**Problem**: Retype, word for word, each line between the lines holding "lazy var downloadsInProgress" and "# pthread (advanced/JFYI)", inclusive, and leave the rest of the data alone.
# # # # # # #
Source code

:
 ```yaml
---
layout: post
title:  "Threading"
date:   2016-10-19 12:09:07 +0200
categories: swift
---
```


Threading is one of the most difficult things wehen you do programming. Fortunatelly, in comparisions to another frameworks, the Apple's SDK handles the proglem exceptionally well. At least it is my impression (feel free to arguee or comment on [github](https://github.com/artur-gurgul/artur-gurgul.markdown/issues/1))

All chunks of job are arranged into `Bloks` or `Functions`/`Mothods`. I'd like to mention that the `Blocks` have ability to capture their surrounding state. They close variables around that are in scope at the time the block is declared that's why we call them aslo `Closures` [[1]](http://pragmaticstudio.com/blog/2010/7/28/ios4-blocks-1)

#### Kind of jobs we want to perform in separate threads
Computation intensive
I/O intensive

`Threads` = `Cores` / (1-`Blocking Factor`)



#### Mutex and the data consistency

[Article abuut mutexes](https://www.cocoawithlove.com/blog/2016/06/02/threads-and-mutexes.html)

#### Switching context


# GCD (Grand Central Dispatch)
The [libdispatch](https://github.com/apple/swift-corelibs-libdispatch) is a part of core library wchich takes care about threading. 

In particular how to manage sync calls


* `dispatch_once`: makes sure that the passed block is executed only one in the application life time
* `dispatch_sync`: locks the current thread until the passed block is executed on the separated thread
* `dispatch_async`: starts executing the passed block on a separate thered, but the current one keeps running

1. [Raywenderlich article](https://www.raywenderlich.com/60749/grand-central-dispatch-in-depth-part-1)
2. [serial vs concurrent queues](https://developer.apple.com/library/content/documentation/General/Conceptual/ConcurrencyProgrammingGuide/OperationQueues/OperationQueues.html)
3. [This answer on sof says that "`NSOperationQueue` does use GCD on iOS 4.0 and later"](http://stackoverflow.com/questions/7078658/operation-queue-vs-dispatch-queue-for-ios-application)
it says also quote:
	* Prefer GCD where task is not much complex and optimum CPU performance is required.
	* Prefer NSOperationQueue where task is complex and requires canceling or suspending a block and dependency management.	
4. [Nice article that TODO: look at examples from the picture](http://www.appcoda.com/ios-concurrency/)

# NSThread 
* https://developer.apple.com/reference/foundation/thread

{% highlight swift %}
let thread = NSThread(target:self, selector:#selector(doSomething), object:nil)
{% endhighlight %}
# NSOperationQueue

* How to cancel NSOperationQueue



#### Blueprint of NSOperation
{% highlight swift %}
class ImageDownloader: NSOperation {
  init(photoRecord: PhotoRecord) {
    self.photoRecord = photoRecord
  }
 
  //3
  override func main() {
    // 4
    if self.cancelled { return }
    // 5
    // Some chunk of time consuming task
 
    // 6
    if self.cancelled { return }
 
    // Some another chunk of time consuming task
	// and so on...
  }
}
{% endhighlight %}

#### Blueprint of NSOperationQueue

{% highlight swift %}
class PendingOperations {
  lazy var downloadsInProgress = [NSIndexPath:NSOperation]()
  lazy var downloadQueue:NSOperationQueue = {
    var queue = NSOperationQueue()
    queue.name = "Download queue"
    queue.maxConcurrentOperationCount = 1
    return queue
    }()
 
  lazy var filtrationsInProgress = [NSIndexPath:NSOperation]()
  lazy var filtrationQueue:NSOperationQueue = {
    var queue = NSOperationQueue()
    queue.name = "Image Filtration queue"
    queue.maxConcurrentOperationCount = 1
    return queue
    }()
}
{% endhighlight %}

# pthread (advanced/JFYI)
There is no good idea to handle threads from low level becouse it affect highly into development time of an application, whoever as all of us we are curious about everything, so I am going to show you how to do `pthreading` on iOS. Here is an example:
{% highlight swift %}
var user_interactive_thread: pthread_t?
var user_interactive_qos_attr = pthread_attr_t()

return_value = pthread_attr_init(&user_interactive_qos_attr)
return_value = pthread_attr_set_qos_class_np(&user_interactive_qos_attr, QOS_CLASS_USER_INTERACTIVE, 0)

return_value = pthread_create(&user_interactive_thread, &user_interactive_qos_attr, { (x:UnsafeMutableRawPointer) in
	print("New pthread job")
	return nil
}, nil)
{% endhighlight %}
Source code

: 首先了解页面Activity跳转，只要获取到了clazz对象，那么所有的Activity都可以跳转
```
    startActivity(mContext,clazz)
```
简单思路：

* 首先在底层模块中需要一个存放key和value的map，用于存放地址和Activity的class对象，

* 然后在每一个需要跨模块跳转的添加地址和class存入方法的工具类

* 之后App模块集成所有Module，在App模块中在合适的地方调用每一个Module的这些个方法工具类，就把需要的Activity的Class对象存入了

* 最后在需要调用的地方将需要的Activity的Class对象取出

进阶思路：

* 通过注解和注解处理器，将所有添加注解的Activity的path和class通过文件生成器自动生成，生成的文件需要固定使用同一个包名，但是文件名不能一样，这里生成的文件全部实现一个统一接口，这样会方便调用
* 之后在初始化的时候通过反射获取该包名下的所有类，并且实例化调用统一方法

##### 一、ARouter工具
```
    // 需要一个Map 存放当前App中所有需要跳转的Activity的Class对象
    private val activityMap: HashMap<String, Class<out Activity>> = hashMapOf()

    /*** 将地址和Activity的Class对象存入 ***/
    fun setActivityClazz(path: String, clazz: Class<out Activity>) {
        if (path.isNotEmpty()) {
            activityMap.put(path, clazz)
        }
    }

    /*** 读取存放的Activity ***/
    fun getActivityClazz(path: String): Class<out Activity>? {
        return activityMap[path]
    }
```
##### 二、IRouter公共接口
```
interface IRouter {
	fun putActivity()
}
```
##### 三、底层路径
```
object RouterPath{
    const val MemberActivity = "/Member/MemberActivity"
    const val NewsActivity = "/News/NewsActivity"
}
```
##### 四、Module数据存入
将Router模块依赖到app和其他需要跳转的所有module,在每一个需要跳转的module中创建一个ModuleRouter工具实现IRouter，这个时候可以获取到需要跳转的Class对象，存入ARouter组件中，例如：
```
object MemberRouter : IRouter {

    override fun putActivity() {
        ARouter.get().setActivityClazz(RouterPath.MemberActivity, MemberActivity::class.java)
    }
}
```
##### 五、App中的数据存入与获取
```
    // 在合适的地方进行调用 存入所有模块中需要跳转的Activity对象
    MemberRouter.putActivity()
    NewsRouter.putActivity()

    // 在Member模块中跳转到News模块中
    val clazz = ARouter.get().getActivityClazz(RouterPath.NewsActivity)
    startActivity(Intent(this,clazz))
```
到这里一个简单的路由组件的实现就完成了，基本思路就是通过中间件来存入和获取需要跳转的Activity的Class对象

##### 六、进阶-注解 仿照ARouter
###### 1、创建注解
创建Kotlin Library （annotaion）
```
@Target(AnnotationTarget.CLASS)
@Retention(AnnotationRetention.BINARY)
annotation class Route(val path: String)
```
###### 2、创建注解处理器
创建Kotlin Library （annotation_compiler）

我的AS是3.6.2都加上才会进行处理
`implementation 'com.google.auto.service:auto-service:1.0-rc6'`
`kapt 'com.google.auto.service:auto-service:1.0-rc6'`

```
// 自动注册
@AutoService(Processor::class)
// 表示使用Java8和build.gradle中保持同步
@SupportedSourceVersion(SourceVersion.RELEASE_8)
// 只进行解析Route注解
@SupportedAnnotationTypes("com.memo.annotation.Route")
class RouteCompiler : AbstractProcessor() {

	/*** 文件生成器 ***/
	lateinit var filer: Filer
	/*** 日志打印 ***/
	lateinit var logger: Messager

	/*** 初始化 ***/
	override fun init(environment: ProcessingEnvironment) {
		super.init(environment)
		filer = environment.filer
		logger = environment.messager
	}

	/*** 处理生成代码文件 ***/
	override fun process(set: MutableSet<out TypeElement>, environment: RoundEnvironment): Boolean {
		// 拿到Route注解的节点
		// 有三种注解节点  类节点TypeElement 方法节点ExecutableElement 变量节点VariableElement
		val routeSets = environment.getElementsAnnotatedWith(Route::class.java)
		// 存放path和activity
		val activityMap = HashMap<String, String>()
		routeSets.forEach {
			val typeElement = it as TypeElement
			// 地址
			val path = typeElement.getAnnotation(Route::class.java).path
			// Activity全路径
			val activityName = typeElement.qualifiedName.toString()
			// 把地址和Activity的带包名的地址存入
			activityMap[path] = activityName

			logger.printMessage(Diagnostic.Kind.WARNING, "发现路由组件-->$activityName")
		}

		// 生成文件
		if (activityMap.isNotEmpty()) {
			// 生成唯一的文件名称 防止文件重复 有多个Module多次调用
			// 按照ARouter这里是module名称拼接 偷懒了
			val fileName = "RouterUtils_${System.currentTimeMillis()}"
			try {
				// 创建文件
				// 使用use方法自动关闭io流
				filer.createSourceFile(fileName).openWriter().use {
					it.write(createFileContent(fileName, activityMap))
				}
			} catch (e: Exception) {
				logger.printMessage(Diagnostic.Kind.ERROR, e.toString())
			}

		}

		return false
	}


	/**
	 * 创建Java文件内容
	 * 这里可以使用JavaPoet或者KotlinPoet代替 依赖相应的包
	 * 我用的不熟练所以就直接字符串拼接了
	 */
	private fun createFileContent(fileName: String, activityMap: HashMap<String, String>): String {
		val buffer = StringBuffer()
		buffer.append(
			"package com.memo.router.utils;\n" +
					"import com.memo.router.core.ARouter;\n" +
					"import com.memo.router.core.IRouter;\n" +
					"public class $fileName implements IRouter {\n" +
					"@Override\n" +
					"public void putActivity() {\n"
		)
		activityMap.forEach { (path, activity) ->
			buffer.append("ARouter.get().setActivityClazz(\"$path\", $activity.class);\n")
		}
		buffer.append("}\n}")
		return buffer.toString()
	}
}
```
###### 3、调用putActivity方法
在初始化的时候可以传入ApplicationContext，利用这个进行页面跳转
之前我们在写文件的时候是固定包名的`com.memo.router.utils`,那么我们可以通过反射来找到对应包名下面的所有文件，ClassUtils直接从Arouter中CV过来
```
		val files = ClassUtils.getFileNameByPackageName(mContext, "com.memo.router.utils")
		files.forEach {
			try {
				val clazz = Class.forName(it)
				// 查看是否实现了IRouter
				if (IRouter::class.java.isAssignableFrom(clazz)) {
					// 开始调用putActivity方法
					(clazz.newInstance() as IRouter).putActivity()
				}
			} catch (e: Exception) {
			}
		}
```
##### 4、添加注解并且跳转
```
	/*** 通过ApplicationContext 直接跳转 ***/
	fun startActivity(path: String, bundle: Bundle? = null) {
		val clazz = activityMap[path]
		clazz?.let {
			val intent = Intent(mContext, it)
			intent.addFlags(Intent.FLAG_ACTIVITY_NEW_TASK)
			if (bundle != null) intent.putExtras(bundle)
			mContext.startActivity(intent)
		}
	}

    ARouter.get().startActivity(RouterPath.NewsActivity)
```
# # # # # # #
**Output**:
  lazy var downloadsInProgress = [NSIndexPath:NSOperation]()
  lazy var downloadQueue:NSOperationQueue = {
    var queue = NSOperationQueue()
    queue.name = "Download queue"
    queue.maxConcurrentOperationCount = 1
    return queue
    }()
 
  lazy var filtrationsInProgress = [NSIndexPath:NSOperation]()
  lazy var filtrationQueue:NSOperationQueue = {
    var queue = NSOperationQueue()
    queue.name = "Image Filtration queue"
    queue.maxConcurrentOperationCount = 1
    return queue
    }()
}
{% endhighlight %}

# pthread (advanced/JFYI)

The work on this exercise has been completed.